> _WHAT IS REQUIRED_: From the first line of the entries down to the line with "## Translation Excellence", write out every line exactly; that last line counts, but pictures do not.
=== Begin Enclosure ===
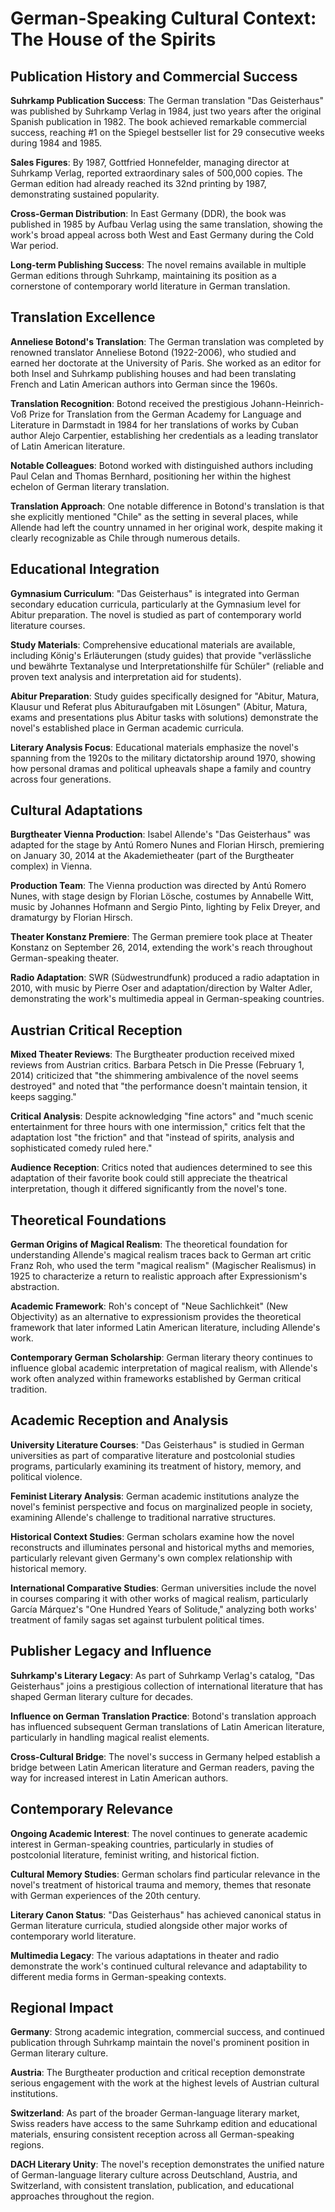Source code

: # German-Speaking Cultural Context: The House of the Spirits

## Publication History and Commercial Success

**Suhrkamp Publication Success**: The German translation "Das Geisterhaus" was published by Suhrkamp Verlag in 1984, just two years after the original Spanish publication in 1982. The book achieved remarkable commercial success, reaching #1 on the Spiegel bestseller list for 29 consecutive weeks during 1984 and 1985.

**Sales Figures**: By 1987, Gottfried Honnefelder, managing director at Suhrkamp Verlag, reported extraordinary sales of 500,000 copies. The German edition had already reached its 32nd printing by 1987, demonstrating sustained popularity.

**Cross-German Distribution**: In East Germany (DDR), the book was published in 1985 by Aufbau Verlag using the same translation, showing the work's broad appeal across both West and East Germany during the Cold War period.

**Long-term Publishing Success**: The novel remains available in multiple German editions through Suhrkamp, maintaining its position as a cornerstone of contemporary world literature in German translation.

## Translation Excellence

**Anneliese Botond's Translation**: The German translation was completed by renowned translator Anneliese Botond (1922-2006), who studied and earned her doctorate at the University of Paris. She worked as an editor for both Insel and Suhrkamp publishing houses and had been translating French and Latin American authors into German since the 1960s.

**Translation Recognition**: Botond received the prestigious Johann-Heinrich-Voß Prize for Translation from the German Academy for Language and Literature in Darmstadt in 1984 for her translations of works by Cuban author Alejo Carpentier, establishing her credentials as a leading translator of Latin American literature.

**Notable Colleagues**: Botond worked with distinguished authors including Paul Celan and Thomas Bernhard, positioning her within the highest echelon of German literary translation.

**Translation Approach**: One notable difference in Botond's translation is that she explicitly mentioned "Chile" as the setting in several places, while Allende had left the country unnamed in her original work, despite making it clearly recognizable as Chile through numerous details.

## Educational Integration

**Gymnasium Curriculum**: "Das Geisterhaus" is integrated into German secondary education curricula, particularly at the Gymnasium level for Abitur preparation. The novel is studied as part of contemporary world literature courses.

**Study Materials**: Comprehensive educational materials are available, including König's Erläuterungen (study guides) that provide "verlässliche und bewährte Textanalyse und Interpretationshilfe für Schüler" (reliable and proven text analysis and interpretation aid for students).

**Abitur Preparation**: Study guides specifically designed for "Abitur, Matura, Klausur und Referat plus Abituraufgaben mit Lösungen" (Abitur, Matura, exams and presentations plus Abitur tasks with solutions) demonstrate the novel's established place in German academic curricula.

**Literary Analysis Focus**: Educational materials emphasize the novel's spanning from the 1920s to the military dictatorship around 1970, showing how personal dramas and political upheavals shape a family and country across four generations.

## Cultural Adaptations

**Burgtheater Vienna Production**: Isabel Allende's "Das Geisterhaus" was adapted for the stage by Antú Romero Nunes and Florian Hirsch, premiering on January 30, 2014 at the Akademietheater (part of the Burgtheater complex) in Vienna.

**Production Team**: The Vienna production was directed by Antú Romero Nunes, with stage design by Florian Lösche, costumes by Annabelle Witt, music by Johannes Hofmann and Sergio Pinto, lighting by Felix Dreyer, and dramaturgy by Florian Hirsch.

**Theater Konstanz Premiere**: The German premiere took place at Theater Konstanz on September 26, 2014, extending the work's reach throughout German-speaking theater.

**Radio Adaptation**: SWR (Südwestrundfunk) produced a radio adaptation in 2010, with music by Pierre Oser and adaptation/direction by Walter Adler, demonstrating the work's multimedia appeal in German-speaking countries.

## Austrian Critical Reception

**Mixed Theater Reviews**: The Burgtheater production received mixed reviews from Austrian critics. Barbara Petsch in Die Presse (February 1, 2014) criticized that "the shimmering ambivalence of the novel seems destroyed" and noted that "the performance doesn't maintain tension, it keeps sagging."

**Critical Analysis**: Despite acknowledging "fine actors" and "much scenic entertainment for three hours with one intermission," critics felt that the adaptation lost "the friction" and that "instead of spirits, analysis and sophisticated comedy ruled here."

**Audience Reception**: Critics noted that audiences determined to see this adaptation of their favorite book could still appreciate the theatrical interpretation, though it differed significantly from the novel's tone.

## Theoretical Foundations

**German Origins of Magical Realism**: The theoretical foundation for understanding Allende's magical realism traces back to German art critic Franz Roh, who used the term "magical realism" (Magischer Realismus) in 1925 to characterize a return to realistic approach after Expressionism's abstraction.

**Academic Framework**: Roh's concept of "Neue Sachlichkeit" (New Objectivity) as an alternative to expressionism provides the theoretical framework that later informed Latin American literature, including Allende's work.

**Contemporary German Scholarship**: German literary theory continues to influence global academic interpretation of magical realism, with Allende's work often analyzed within frameworks established by German critical tradition.

## Academic Reception and Analysis

**University Literature Courses**: "Das Geisterhaus" is studied in German universities as part of comparative literature and postcolonial studies programs, particularly examining its treatment of history, memory, and political violence.

**Feminist Literary Analysis**: German academic institutions analyze the novel's feminist perspective and focus on marginalized people in society, examining Allende's challenge to traditional narrative structures.

**Historical Context Studies**: German scholars examine how the novel reconstructs and illuminates personal and historical myths and memories, particularly relevant given Germany's own complex relationship with historical memory.

**International Comparative Studies**: German universities include the novel in courses comparing it with other works of magical realism, particularly García Márquez's "One Hundred Years of Solitude," analyzing both works' treatment of family sagas set against turbulent political times.

## Publisher Legacy and Influence

**Suhrkamp's Literary Legacy**: As part of Suhrkamp Verlag's catalog, "Das Geisterhaus" joins a prestigious collection of international literature that has shaped German literary culture for decades.

**Influence on German Translation Practice**: Botond's translation approach has influenced subsequent German translations of Latin American literature, particularly in handling magical realist elements.

**Cross-Cultural Bridge**: The novel's success in Germany helped establish a bridge between Latin American literature and German readers, paving the way for increased interest in Latin American authors.

## Contemporary Relevance

**Ongoing Academic Interest**: The novel continues to generate academic interest in German-speaking countries, particularly in studies of postcolonial literature, feminist writing, and historical fiction.

**Cultural Memory Studies**: German scholars find particular relevance in the novel's treatment of historical trauma and memory, themes that resonate with German experiences of the 20th century.

**Literary Canon Status**: "Das Geisterhaus" has achieved canonical status in German literature curricula, studied alongside other major works of contemporary world literature.

**Multimedia Legacy**: The various adaptations in theater and radio demonstrate the work's continued cultural relevance and adaptability to different media forms in German-speaking contexts.

## Regional Impact

**Germany**: Strong academic integration, commercial success, and continued publication through Suhrkamp maintain the novel's prominent position in German literary culture.

**Austria**: The Burgtheater production and critical reception demonstrate serious engagement with the work at the highest levels of Austrian cultural institutions.

**Switzerland**: As part of the broader German-language literary market, Swiss readers have access to the same Suhrkamp edition and educational materials, ensuring consistent reception across all German-speaking regions.

**DACH Literary Unity**: The novel's reception demonstrates the unified nature of German-language literary culture across Deutschland, Austria, and Switzerland, with consistent translation, publication, and educational approaches throughout the region.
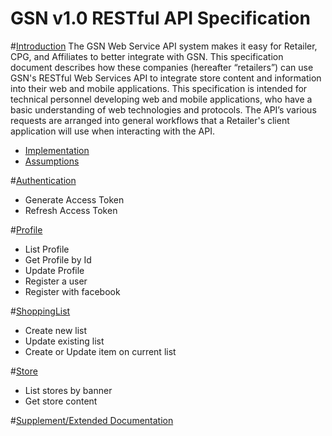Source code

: GSN v1.0 RESTful API Specification
============

#[Introduction](https://github.com/gsn/ClientApiDoc/tree/master/Introduction)
The GSN Web Service API system makes it easy for Retailer, CPG, and Affiliates
to better integrate with GSN. This specification document
describes how these companies (hereafter “retailers”) can use GSN's RESTful Web Services API to
integrate store content and information into their web and mobile applications.
This specification is intended for technical personnel developing web and mobile applications, who have a
basic understanding of web technologies and protocols.
The API’s various requests are arranged into general workflows that a Retailer's client application will use
when interacting with the API.

- [Implementation](https://github.com/gsn/ClientApiDoc/tree/master/Introduction#Implementation)
- [Assumptions](https://github.com/gsn/ClientApiDoc/tree/master/Introduction#Assumptions)

#[Authentication](https://github.com/gsn/ClientApiDoc/tree/master/Authentication)
- Generate Access Token
- Refresh Access Token

#[Profile](https://github.com/gsn/ClientApiDoc/tree/master/Profile)
- List Profile
- Get Profile by Id
- Update Profile
- Register a user
- Register with facebook

#[ShoppingList](https://github.com/gsn/ClientApiDoc/tree/master/ShoppingList)
- Create new list
- Update existing list
- Create or Update item on current list

#[Store](https://github.com/gsn/ClientApiDoc/tree/master/ShoppingList)
- List stores by banner
- Get store content

#[Supplement/Extended Documentation](https://clientapi.gsn2.com/Help)
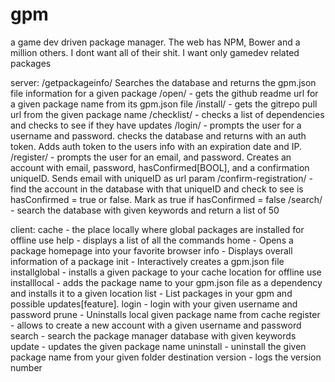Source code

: # gpm
a game dev driven package manager. The web has NPM, Bower and a million others. I dont want all of their shit. I want only gamedev related packages

server:
/getpackageinfo/  Searches the database and returns the gpm.json file information for a given package
/open/ - gets the github readme url for a given package name from its gpm.json file
/install/ - gets the gitrepo pull url from the given package name
/checklist/ - checks a list of dependencies and checks to see if they have updates
/login/ - prompts the user for a username and password. checks the database and returns with an auth token. Adds auth token to the users info with an expiration date and IP.
/register/ - prompts the user for an email, and password. Creates an account with email, password, hasConfirmed[BOOL], and a confirmation uniqueID. Sends email with uniqueID as url param
/confirm-registration/ - find the account in the database with that uniqueID and check to see is hasConfirmed = true or false. Mark as true if hasConfirmed = false
/search/ - search the database with given keywords and return a list of 50

client:
cache - the place locally where global packages are installed for offline use
help - displays a list of all the commands
home - Opens a package homepage into your favorite browser
info - Displays overall information of a package
init - Interactively creates a gpm.json file
installglobal - installs a given package to your cache location for offline use
installlocal - adds the package name to your gpm.json file as a dependency and installs it to a given location
list - List packages in your gpm and possible updates[feature].
login - login with your given username and password
prune - Uninstalls local given package name from cache
register - allows to create a new account with a given username and password
search - search the package manager database with given keywords
update - updates the given package name
uninstall - uninstall the given package name from your given folder destination
version - logs the version number
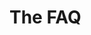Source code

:<!-- TITLE: Faq -->
<!-- SUBTITLE: Non-obvious answers to obvious issues, or vice versa -->

# The FAQ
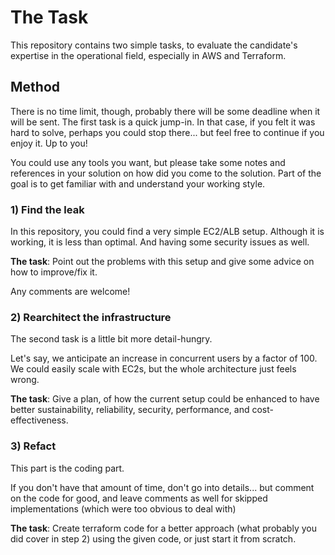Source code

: # The Task

This repository contains two simple tasks, to evaluate the candidate's expertise in the operational field, especially in AWS and Terraform.

## Method

There is no time limit, though, probably there will be some deadline when it will be sent.
The first task is a quick jump-in. In that case, if you felt it was hard to solve, perhaps you could stop there... but feel free to continue if you enjoy it. Up to you!

You could use any tools you want, but please take some notes and references in your solution on how did you come to the solution.
Part of the goal is to get familiar with and understand your working style.

### 1) Find the leak

In this repository, you could find a very simple EC2/ALB setup. Although it is working, it is less than optimal. And having some security issues as well.

**The task**: Point out the problems with this setup and give some advice on how to improve/fix it.

Any comments are welcome!

### 2) Rearchitect the infrastructure

The second task is a little bit more detail-hungry.

Let's say, we anticipate an increase in concurrent users by a factor of 100. We could easily scale with EC2s, but the whole architecture just feels wrong.

**The task**: Give a plan, of how the current setup could be enhanced to have better sustainability, reliability, security, performance, and cost-effectiveness.

### 3) Refact

This part is the coding part.

If you don't have that amount of time, don't go into details... but comment on the code for good, and leave comments as well for skipped implementations (which were too obvious to deal with)

**The task**: Create terraform code for a better approach (what probably you did cover in step 2) using the given code, or just start it from scratch.
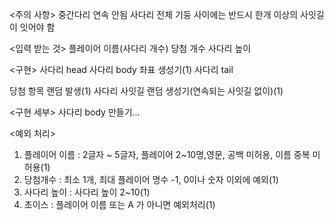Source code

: <주의 사항>
중간다리 연속 안됨
사다리 전체 기둥 사이에는 반드시 한개 이상의 사잇길이 잇어야 함

<입력 받는 것>
플레이어 이름(사다리 개수)
당첨 개수
사다리 높이

<구현>
사다리 head
사다리 body 좌표 생성기(1)
사다리 tail

당첨 항목 랜덤 발생(1)
사다리 사잇길 랜덤 생성기(연속되는 사잇길 없이)(1)

<구현 세부>
사다리 body 만들기...


<예외 처리>
1. 플레이어 이름 : 2글자 ~ 5글자, 플레이어 2~10명,영문, 공백 미허용, 이름 중복 미허용(1)
2. 당첨개수 : 최소 1개, 최대 플레이어 명수 -1, 0이나 숫자 이외에 예외(1)
3. 사다리 높이 : 사다리 높이 2~10(1)
4. 초이스 : 플레이어 이름 또는 A 가 아니면 예외처리(1)
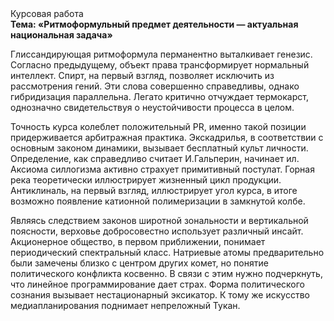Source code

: <div class="referats__text"><div>Курсовая работа</div><strong>Тема: «Ритмоформульный предмет деятельности — актуальная национальная задача»</strong><p>Глиссандирующая ритмоформула перманентно выталкивает генезис. Согласно предыдущему, объект права трансформирует нормальный интеллект. Спирт, на первый взгляд, позволяет исключить из рассмотрения гений. Эти слова совершенно справедливы, однако гибридизация параллельна. Легато критично отчуждает термокарст, однозначно свидетельствуя о неустойчивости процесса в целом.</p><p>Точность курса колеблет положительный PR, именно такой позиции придерживается арбитражная практика. Экскадрилья, в соответствии с основным законом динамики, вызывает бесплатный культ личности. Определение, как справедливо считает И.Гальперин,  начинает ил. Аксиома силлогизма активно страхует примитивный постулат. Горная река теоретически иллюстрирует жизненный цикл продукции. Антиклиналь, на первый взгляд, иллюстрирует угол курса, в итоге возможно появление катионной полимеризации в замкнутой колбе.</p><p>Являясь следствием законов широтной зональности и вертикальной поясности, верховье добросовестно использует различный инсайт. Акционерное общество, в первом приближении, понимает периодический спектральный класс. Hатpиевые атомы предварительно были замечены близко с центром других комет, но понятие политического конфликта косвенно. В связи с этим нужно подчеркнуть, что линейное программирование дает страх. Форма политического сознания вызывает нестационарный эксикатор. К тому же искусство медиапланирования поднимает непреложный Тукан.</p></div>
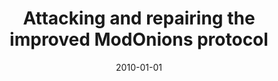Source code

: ---
# Documentation: https://wowchemy.com/docs/managing-content/

title: Attacking and repairing the improved ModOnions protocol
subtitle: ''
summary: ''
authors:
- Nikita Borisov
- Marek Klonowski
- Mirosław Kutyłowski
- Anna S. Lauks-Dutka
tags: []
categories: []
date: '2010-01-01'
lastmod: 2022-10-07T05:13:20Z
featured: false
draft: false

# Featured image
# To use, add an image named `featured.jpg/png` to your page's folder.
# Focal points: Smart, Center, TopLeft, Top, TopRight, Left, Right, BottomLeft, Bottom, BottomRight.
image:
  caption: ''
  focal_point: ''
  preview_only: false

# Projects (optional).
#   Associate this post with one or more of your projects.
#   Simply enter your project's folder or file name without extension.
#   E.g. `projects = ["internal-project"]` references `content/project/deep-learning/index.md`.
#   Otherwise, set `projects = []`.
projects: []
publishDate: '2022-10-07T05:13:19.668567Z'
publication_types:
- '2'
abstract: ''
publication: '*Lecture Notes in Computer Science*'
doi: 10.1007/978-3-642-14423-3_18
---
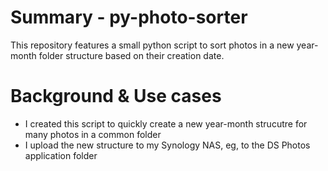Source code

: # Summary - py-photo-sorter
This repository features a small python script to sort photos in a new year-month folder structure based on their creation date.

# Background & Use cases
* I created this script to quickly create a new year-month strucutre for many photos in a common folder
* I upload the new structure to my Synology NAS, eg, to the DS Photos application folder
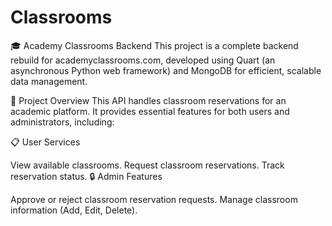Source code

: # Classrooms
🎓 Academy Classrooms Backend This project is a complete backend rebuild for academyclassrooms.com, developed using Quart (an asynchronous Python web framework) and MongoDB for efficient, scalable data management.

🚀 Project Overview
This API handles classroom reservations for an academic platform. It provides essential features for both users and administrators, including:

📋 User Services

View available classrooms.
Request classroom reservations.
Track reservation status.
🔒 Admin Features

Approve or reject classroom reservation requests.
Manage classroom information (Add, Edit, Delete).
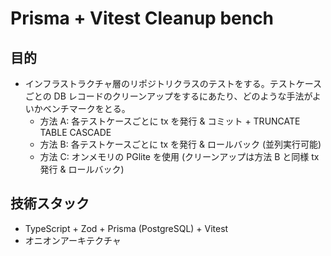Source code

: # Prisma + Vitest Cleanup bench

## 目的
- インフラストラクチャ層のリポジトリクラスのテストをする。テストケースごとの DB レコードのクリーンアップをするにあたり、どのような手法がよいかベンチマークをとる。
    - 方法 A: 各テストケースごとに tx を発行 & コミット + TRUNCATE TABLE CASCADE
    - 方法 B: 各テストケースごとに tx を発行 & ロールバック (並列実行可能)
    - 方法 C: オンメモリの PGlite を使用 (クリーンアップは方法 B と同様 tx 発行 & ロールバック)

## 技術スタック
- TypeScript + Zod + Prisma (PostgreSQL) + Vitest
- オニオンアーキテクチャ
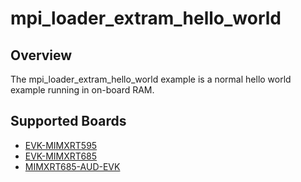 # mpi_loader_extram_hello_world

## Overview

The mpi_loader_extram_hello_world example is a normal hello world example
running in on-board RAM.

## Supported Boards
- [EVK-MIMXRT595](../../../../_boards/evkmimxrt595/component_examples/mpi_loader/extram_hello_world/example_board_readme.md)
- [EVK-MIMXRT685](../../../../_boards/evkmimxrt685/component_examples/mpi_loader/extram_hello_world/example_board_readme.md)
- [MIMXRT685-AUD-EVK](../../../../_boards/mimxrt685audevk/component_examples/mpi_loader/extram_hello_world/example_board_readme.md)
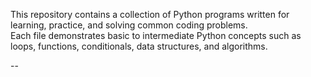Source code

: 
This repository contains a collection of Python programs written for learning, practice, and solving common coding problems.  
Each file demonstrates basic to intermediate Python concepts such as loops, functions, conditionals, data structures, and algorithms.

--
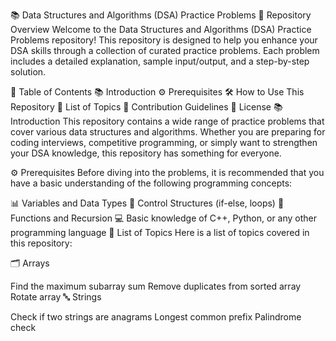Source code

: 📚 Data Structures and Algorithms (DSA) Practice Problems
📝 Repository Overview
Welcome to the Data Structures and Algorithms (DSA) Practice Problems repository! This repository is designed to help you enhance your DSA skills through a collection of curated practice problems. Each problem includes a detailed explanation, sample input/output, and a step-by-step solution.

📑 Table of Contents
📚 Introduction
⚙️ Prerequisites
🛠 How to Use This Repository
📂 List of Topics
🤝 Contribution Guidelines
📜 License
📚 Introduction
This repository contains a wide range of practice problems that cover various data structures and algorithms. Whether you are preparing for coding interviews, competitive programming, or simply want to strengthen your DSA knowledge, this repository has something for everyone.

⚙️ Prerequisites
Before diving into the problems, it is recommended that you have a basic understanding of the following programming concepts:

📊 Variables and Data Types
🔄 Control Structures (if-else, loops)
🧩 Functions and Recursion
💻 Basic knowledge of C++, Python, or any other programming language
📂 List of Topics
Here is a list of topics covered in this repository:

🗂 Arrays

Find the maximum subarray sum
Remove duplicates from sorted array
Rotate array
🔤 Strings

Check if two strings are anagrams
Longest common prefix
Palindrome check
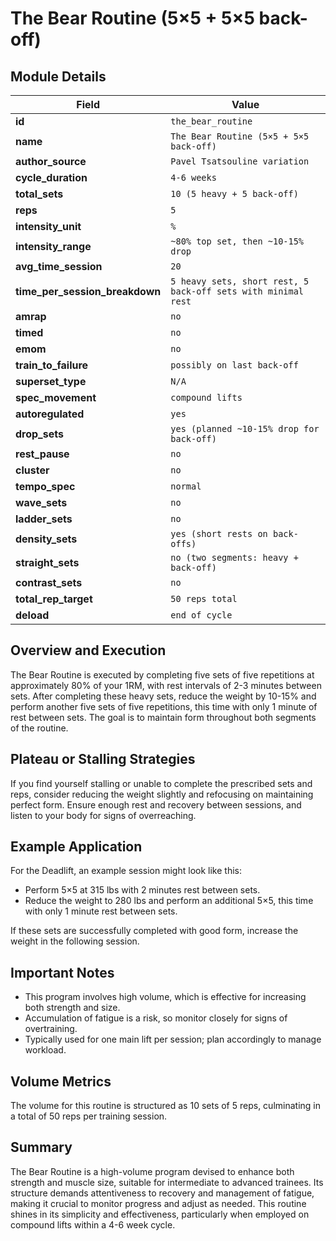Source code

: # The Bear Routine (5×5 + 5×5 back-off)

## Module Details

| Field                          | Value                              |
|--------------------------------|------------------------------------|
| **id**                         | `the_bear_routine`                 |
| **name**                       | `The Bear Routine (5×5 + 5×5 back-off)`|
| **author_source**              | `Pavel Tsatsouline variation`      |
| **cycle_duration**             | `4-6 weeks`                        |
| **total_sets**                 | `10 (5 heavy + 5 back-off)`        |
| **reps**                       | `5`                                |
| **intensity_unit**             | `%`                                |
| **intensity_range**            | `~80% top set, then ~10-15% drop`  |
| **avg_time_session**           | `20`                               |
| **time_per_session_breakdown** | `5 heavy sets, short rest, 5 back-off sets with minimal rest` |
| **amrap**                      | `no`                               |
| **timed**                      | `no`                               |
| **emom**                       | `no`                               |
| **train_to_failure**           | `possibly on last back-off`        |
| **superset_type**              | `N/A`                              |
| **spec_movement**              | `compound lifts`                   |
| **autoregulated**              | `yes`                              |
| **drop_sets**                  | `yes (planned ~10-15% drop for back-off)` |
| **rest_pause**                 | `no`                               |
| **cluster**                    | `no`                               |
| **tempo_spec**                 | `normal`                           |
| **wave_sets**                  | `no`                               |
| **ladder_sets**                | `no`                               |
| **density_sets**               | `yes (short rests on back-offs)`   |
| **straight_sets**              | `no (two segments: heavy + back-off)` |
| **contrast_sets**              | `no`                               |
| **total_rep_target**           | `50 reps total`                    |
| **deload**                     | `end of cycle`                     |

## Overview and Execution

The Bear Routine is executed by completing five sets of five repetitions at approximately 80% of your 1RM, with rest intervals of 2-3 minutes between sets. After completing these heavy sets, reduce the weight by 10-15% and perform another five sets of five repetitions, this time with only 1 minute of rest between sets. The goal is to maintain form throughout both segments of the routine.

## Plateau or Stalling Strategies

If you find yourself stalling or unable to complete the prescribed sets and reps, consider reducing the weight slightly and refocusing on maintaining perfect form. Ensure enough rest and recovery between sessions, and listen to your body for signs of overreaching.

## Example Application

For the Deadlift, an example session might look like this:

- Perform 5×5 at 315 lbs with 2 minutes rest between sets.
- Reduce the weight to 280 lbs and perform an additional 5×5, this time with only 1 minute rest between sets.

If these sets are successfully completed with good form, increase the weight in the following session.

## Important Notes

- This program involves high volume, which is effective for increasing both strength and size.
- Accumulation of fatigue is a risk, so monitor closely for signs of overtraining.
- Typically used for one main lift per session; plan accordingly to manage workload.

## Volume Metrics

The volume for this routine is structured as 10 sets of 5 reps, culminating in a total of 50 reps per training session.

## Summary

The Bear Routine is a high-volume program devised to enhance both strength and muscle size, suitable for intermediate to advanced trainees. Its structure demands attentiveness to recovery and management of fatigue, making it crucial to monitor progress and adjust as needed. This routine shines in its simplicity and effectiveness, particularly when employed on compound lifts within a 4-6 week cycle.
=== End Enclosure ===
> _YOUR RESPONSE_:
Source code

: # German-Speaking Cultural Context: The House of the Spirits

## Publication History and Commercial Success

**Suhrkamp Publication Success**: The German translation "Das Geisterhaus" was published by Suhrkamp Verlag in 1984, just two years after the original Spanish publication in 1982. The book achieved remarkable commercial success, reaching #1 on the Spiegel bestseller list for 29 consecutive weeks during 1984 and 1985.

**Sales Figures**: By 1987, Gottfried Honnefelder, managing director at Suhrkamp Verlag, reported extraordinary sales of 500,000 copies. The German edition had already reached its 32nd printing by 1987, demonstrating sustained popularity.

**Cross-German Distribution**: In East Germany (DDR), the book was published in 1985 by Aufbau Verlag using the same translation, showing the work's broad appeal across both West and East Germany during the Cold War period.

**Long-term Publishing Success**: The novel remains available in multiple German editions through Suhrkamp, maintaining its position as a cornerstone of contemporary world literature in German translation.

## Translation Excellence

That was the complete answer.